◆ **Data records**:
((

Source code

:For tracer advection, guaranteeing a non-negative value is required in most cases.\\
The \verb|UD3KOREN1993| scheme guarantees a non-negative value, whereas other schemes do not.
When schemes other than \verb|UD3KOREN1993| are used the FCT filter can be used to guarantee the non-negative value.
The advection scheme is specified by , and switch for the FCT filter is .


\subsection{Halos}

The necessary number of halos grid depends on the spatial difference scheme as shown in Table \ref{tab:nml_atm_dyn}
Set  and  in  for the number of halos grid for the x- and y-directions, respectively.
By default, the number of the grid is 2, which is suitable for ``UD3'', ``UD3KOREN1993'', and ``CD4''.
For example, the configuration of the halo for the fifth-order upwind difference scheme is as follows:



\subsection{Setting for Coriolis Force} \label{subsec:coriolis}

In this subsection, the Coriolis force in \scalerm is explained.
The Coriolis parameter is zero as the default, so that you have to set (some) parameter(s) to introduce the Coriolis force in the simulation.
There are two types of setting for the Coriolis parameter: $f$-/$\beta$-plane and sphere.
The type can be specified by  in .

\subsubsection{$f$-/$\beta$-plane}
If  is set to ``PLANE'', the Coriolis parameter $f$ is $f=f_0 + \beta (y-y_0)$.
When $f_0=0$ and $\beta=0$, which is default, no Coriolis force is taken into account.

))
((

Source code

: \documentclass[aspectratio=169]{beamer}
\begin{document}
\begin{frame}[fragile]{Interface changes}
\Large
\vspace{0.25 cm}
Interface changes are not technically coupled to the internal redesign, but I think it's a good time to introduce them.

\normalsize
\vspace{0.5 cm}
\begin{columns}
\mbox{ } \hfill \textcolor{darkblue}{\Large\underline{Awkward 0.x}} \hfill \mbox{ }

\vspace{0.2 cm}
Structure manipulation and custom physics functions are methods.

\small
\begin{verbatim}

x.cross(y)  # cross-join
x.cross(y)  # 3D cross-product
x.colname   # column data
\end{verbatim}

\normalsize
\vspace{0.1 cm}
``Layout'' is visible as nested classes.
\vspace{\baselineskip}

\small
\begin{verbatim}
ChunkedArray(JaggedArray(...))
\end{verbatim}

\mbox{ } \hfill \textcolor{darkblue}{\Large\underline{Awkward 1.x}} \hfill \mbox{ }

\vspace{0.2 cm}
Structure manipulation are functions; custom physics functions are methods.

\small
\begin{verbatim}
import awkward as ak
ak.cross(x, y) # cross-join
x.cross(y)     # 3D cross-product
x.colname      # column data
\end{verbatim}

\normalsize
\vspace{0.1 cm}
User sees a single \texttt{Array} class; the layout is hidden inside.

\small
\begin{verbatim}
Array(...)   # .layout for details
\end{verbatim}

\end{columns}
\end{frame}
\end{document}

))

◆ **About this exercise**: Scan the lines above for "The necessary number" and for "When $f_0=0$ and". Repeat exactly the line holding each of them and every line in between.

◆ **Result for this task**:
The necessary number of halos grid depends on the spatial difference scheme as shown in Table \ref{tab:nml_atm_dyn}
Set  and  in  for the number of halos grid for the x- and y-directions, respectively.
By default, the number of the grid is 2, which is suitable for ``UD3'', ``UD3KOREN1993'', and ``CD4''.
For example, the configuration of the halo for the fifth-order upwind difference scheme is as follows:



\subsection{Setting for Coriolis Force} \label{subsec:coriolis}

In this subsection, the Coriolis force in \scalerm is explained.
The Coriolis parameter is zero as the default, so that you have to set (some) parameter(s) to introduce the Coriolis force in the simulation.
There are two types of setting for the Coriolis parameter: $f$-/$\beta$-plane and sphere.
The type can be specified by  in .

\subsubsection{$f$-/$\beta$-plane}
If  is set to ``PLANE'', the Coriolis parameter $f$ is $f=f_0 + \beta (y-y_0)$.
When $f_0=0$ and $\beta=0$, which is default, no Coriolis force is taken into account.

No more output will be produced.